→ **Problem**
Find and return every line of the data that contains the word "done".

[Collected data]

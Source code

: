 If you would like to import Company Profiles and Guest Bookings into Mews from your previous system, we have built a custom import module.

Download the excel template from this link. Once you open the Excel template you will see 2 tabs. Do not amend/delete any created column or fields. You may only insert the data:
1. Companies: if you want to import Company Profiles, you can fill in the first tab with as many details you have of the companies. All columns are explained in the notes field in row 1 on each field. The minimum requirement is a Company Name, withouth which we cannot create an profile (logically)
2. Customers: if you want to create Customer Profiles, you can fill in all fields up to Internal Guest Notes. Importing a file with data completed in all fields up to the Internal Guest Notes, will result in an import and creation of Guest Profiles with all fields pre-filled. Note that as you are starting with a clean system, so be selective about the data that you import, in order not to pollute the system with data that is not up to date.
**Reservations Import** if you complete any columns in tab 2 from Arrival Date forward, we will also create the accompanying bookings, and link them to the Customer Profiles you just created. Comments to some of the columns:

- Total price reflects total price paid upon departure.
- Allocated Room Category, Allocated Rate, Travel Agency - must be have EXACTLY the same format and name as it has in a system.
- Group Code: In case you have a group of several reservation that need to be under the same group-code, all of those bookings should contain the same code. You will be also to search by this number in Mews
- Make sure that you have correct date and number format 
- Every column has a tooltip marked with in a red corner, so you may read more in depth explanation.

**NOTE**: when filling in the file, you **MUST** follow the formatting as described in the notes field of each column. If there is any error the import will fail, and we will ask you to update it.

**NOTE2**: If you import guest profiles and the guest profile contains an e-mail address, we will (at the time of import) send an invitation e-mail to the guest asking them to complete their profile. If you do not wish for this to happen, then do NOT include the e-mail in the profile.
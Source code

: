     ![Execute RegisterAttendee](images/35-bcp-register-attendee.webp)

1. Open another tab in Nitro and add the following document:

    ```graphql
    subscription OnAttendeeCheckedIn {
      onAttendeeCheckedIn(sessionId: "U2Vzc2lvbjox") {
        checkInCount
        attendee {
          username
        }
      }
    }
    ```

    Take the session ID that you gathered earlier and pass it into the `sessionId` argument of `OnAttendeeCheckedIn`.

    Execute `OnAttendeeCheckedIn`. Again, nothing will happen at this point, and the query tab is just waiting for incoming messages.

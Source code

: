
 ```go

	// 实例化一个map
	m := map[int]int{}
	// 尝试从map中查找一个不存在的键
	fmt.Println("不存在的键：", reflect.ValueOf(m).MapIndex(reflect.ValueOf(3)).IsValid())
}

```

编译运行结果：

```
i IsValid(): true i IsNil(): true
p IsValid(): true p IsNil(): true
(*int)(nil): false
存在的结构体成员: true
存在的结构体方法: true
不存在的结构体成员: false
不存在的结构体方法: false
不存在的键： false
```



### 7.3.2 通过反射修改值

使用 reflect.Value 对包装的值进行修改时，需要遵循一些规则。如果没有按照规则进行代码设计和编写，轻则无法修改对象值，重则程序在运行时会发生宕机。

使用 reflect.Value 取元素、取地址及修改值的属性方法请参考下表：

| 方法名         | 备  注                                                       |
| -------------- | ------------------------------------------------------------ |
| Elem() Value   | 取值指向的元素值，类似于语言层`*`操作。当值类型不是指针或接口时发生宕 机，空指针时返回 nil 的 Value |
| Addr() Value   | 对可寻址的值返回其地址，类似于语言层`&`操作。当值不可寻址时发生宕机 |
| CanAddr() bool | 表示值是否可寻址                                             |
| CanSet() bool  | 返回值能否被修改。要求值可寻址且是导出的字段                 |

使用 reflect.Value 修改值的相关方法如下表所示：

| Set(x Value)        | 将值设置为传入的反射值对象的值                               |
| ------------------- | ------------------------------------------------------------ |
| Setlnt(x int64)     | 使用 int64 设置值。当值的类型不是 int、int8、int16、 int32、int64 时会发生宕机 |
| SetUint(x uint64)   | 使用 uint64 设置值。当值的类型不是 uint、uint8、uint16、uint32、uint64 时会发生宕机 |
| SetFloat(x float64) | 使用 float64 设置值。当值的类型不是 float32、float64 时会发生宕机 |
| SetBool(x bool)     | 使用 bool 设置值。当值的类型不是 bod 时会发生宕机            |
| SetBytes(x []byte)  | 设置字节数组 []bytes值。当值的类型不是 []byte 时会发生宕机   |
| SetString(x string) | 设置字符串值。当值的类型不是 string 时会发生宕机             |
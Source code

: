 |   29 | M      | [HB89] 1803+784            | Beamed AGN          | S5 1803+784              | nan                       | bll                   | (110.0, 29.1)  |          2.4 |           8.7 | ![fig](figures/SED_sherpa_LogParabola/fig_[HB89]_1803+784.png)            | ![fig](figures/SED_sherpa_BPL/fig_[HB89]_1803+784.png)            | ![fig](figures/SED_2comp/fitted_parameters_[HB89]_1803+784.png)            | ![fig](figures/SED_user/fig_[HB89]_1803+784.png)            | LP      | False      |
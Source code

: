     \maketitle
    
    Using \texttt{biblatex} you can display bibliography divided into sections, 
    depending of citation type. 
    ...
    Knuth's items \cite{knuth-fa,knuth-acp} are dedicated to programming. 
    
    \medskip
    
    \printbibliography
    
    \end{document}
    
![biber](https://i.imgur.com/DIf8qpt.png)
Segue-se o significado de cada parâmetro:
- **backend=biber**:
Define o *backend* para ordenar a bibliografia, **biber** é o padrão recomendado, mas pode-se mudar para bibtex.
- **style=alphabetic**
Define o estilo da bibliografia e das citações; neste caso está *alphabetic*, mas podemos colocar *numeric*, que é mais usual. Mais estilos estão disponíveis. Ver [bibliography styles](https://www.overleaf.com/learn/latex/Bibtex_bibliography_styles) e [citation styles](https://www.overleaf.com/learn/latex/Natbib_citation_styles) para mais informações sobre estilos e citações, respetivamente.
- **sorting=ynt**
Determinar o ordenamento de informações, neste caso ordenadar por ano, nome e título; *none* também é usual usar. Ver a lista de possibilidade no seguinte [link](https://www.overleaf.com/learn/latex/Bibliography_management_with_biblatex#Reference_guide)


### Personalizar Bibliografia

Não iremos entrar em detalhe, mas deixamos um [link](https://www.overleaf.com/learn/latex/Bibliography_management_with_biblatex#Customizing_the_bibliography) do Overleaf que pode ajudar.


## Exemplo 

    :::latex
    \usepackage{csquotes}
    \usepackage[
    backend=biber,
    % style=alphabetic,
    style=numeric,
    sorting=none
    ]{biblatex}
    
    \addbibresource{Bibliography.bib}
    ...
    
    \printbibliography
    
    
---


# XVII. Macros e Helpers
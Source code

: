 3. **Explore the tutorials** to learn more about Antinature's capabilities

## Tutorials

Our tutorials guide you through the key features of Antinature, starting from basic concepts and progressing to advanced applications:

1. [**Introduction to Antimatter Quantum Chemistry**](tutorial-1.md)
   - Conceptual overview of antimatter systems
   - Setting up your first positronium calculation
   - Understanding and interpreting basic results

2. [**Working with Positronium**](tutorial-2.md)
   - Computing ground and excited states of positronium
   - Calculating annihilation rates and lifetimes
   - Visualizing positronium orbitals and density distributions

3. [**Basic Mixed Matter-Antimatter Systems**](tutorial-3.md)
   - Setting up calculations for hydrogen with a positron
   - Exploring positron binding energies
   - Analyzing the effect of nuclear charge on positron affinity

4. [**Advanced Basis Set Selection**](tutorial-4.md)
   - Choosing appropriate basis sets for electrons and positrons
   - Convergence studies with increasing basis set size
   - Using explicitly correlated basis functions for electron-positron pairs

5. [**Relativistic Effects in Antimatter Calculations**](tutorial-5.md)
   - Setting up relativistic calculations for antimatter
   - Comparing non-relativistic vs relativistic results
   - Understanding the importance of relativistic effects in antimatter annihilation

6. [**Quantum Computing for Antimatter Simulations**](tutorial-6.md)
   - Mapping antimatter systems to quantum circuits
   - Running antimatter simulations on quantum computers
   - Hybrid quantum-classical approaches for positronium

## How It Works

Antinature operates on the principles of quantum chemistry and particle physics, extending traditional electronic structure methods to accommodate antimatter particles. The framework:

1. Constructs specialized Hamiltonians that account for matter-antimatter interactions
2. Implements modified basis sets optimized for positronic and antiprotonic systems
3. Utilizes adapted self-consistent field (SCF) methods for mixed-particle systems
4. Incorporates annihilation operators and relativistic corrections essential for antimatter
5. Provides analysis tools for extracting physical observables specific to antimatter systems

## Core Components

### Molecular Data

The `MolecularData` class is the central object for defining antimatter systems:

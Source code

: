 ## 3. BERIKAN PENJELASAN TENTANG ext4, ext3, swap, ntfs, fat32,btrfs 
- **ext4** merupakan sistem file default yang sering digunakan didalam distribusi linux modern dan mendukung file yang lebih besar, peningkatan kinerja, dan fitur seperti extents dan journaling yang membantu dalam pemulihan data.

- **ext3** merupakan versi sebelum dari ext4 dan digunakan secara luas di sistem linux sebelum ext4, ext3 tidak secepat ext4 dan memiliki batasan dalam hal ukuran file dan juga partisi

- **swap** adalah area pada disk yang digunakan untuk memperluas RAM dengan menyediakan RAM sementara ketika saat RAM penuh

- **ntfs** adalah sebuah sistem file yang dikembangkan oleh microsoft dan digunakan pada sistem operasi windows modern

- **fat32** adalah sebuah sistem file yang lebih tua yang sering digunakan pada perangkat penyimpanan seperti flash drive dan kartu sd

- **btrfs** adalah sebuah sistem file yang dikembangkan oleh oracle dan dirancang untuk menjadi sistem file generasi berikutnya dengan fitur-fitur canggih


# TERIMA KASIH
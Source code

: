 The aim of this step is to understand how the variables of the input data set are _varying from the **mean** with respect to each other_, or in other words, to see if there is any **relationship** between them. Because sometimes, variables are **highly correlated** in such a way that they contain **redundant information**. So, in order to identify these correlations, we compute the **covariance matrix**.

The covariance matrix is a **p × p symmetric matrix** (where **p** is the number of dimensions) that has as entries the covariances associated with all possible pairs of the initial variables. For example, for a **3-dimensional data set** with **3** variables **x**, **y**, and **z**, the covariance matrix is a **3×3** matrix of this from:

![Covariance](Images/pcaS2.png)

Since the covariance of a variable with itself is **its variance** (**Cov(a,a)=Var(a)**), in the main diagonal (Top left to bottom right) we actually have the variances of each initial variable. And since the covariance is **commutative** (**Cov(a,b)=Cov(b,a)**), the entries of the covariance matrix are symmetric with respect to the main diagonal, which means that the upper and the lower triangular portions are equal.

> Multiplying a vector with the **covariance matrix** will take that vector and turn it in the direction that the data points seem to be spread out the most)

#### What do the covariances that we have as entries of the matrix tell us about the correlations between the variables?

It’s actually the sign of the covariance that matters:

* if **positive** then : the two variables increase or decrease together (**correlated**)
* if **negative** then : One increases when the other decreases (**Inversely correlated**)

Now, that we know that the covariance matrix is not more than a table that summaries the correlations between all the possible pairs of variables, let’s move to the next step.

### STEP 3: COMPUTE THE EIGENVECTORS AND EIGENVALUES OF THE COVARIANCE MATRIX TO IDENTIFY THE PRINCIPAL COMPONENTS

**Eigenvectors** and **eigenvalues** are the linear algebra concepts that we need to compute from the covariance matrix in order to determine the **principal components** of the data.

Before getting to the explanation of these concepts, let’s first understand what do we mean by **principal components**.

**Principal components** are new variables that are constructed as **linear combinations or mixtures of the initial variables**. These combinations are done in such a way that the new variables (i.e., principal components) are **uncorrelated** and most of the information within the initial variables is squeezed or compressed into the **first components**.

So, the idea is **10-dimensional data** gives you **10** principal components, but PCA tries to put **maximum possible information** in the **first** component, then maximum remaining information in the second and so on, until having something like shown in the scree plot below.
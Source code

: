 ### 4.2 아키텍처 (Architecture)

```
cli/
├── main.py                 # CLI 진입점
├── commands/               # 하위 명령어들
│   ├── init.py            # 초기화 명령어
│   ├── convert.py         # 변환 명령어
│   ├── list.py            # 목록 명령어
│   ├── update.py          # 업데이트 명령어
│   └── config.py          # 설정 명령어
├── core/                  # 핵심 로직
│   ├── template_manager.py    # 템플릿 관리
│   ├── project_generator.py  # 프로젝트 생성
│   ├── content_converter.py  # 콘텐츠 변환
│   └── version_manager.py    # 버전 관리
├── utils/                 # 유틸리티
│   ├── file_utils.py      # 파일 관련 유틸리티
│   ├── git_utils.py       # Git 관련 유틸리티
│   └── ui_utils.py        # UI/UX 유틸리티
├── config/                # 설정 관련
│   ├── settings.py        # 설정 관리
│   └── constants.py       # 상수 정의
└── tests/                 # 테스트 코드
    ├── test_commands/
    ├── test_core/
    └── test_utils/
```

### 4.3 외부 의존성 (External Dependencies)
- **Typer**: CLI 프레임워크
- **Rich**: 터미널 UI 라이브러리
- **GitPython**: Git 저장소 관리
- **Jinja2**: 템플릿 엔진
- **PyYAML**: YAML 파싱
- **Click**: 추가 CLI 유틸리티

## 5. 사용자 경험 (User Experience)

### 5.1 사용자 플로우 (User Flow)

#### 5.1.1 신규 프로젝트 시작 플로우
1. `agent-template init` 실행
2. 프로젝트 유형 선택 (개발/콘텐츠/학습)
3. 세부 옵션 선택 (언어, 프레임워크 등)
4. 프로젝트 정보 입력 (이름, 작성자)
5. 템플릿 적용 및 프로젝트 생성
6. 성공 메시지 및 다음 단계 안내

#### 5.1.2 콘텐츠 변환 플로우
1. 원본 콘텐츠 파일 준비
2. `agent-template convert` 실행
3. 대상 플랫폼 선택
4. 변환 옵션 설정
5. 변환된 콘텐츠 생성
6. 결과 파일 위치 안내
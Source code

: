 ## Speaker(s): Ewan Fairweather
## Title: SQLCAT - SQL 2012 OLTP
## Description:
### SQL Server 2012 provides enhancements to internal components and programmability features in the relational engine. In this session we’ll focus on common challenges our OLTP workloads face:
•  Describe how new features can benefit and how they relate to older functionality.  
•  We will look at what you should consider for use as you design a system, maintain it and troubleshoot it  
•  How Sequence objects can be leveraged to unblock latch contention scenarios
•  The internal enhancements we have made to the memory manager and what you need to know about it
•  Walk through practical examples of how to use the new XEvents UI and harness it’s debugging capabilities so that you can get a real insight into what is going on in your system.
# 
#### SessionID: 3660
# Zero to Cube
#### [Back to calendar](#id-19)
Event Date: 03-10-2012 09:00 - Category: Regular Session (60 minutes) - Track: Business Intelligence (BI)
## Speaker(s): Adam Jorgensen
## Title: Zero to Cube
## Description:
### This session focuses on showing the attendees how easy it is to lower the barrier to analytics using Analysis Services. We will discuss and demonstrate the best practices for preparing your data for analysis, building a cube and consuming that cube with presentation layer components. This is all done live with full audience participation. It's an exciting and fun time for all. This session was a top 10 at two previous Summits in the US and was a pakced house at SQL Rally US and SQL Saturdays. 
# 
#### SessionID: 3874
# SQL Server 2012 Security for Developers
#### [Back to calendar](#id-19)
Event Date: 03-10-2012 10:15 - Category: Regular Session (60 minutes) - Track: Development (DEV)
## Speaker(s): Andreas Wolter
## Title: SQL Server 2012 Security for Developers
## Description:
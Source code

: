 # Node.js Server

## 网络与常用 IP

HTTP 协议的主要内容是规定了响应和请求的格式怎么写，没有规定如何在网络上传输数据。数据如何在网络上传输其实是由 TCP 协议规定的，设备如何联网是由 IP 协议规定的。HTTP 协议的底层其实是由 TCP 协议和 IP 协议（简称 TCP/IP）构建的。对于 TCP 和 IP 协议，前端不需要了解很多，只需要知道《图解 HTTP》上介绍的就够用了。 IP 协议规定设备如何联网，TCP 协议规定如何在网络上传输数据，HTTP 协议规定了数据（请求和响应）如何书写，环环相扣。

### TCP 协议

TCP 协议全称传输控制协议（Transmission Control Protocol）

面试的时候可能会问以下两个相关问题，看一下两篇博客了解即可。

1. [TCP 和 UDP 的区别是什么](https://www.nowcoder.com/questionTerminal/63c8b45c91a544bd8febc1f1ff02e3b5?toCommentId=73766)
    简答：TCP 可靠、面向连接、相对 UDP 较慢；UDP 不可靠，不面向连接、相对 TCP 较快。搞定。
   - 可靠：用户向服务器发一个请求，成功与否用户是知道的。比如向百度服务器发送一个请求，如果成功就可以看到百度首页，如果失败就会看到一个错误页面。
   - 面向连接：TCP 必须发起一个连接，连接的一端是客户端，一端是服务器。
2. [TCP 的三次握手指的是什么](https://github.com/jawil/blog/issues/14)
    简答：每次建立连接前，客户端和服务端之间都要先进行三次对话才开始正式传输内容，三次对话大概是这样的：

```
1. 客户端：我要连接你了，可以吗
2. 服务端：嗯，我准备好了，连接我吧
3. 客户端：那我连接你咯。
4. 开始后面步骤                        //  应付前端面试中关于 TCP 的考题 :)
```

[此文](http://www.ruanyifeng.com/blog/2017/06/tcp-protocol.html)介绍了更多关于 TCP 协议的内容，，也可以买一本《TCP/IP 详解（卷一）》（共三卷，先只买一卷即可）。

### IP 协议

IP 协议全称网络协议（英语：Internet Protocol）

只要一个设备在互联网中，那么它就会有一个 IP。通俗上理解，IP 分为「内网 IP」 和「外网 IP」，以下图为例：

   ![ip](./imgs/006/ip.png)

→ **Task answer**
**Principal components** are new variables that are constructed as **linear combinations or mixtures of the initial variables**. These combinations are done in such a way that the new variables (i.e., principal components) are **uncorrelated** and most of the information within the initial variables is squeezed or compressed into the **first components**.
### This session focuses on showing the attendees how easy it is to lower the barrier to analytics using Analysis Services. We will discuss and demonstrate the best practices for preparing your data for analysis, building a cube and consuming that cube with presentation layer components. This is all done live with full audience participation. It's an exciting and fun time for all. This session was a top 10 at two previous Summits in the US and was a pakced house at SQL Rally US and SQL Saturdays. 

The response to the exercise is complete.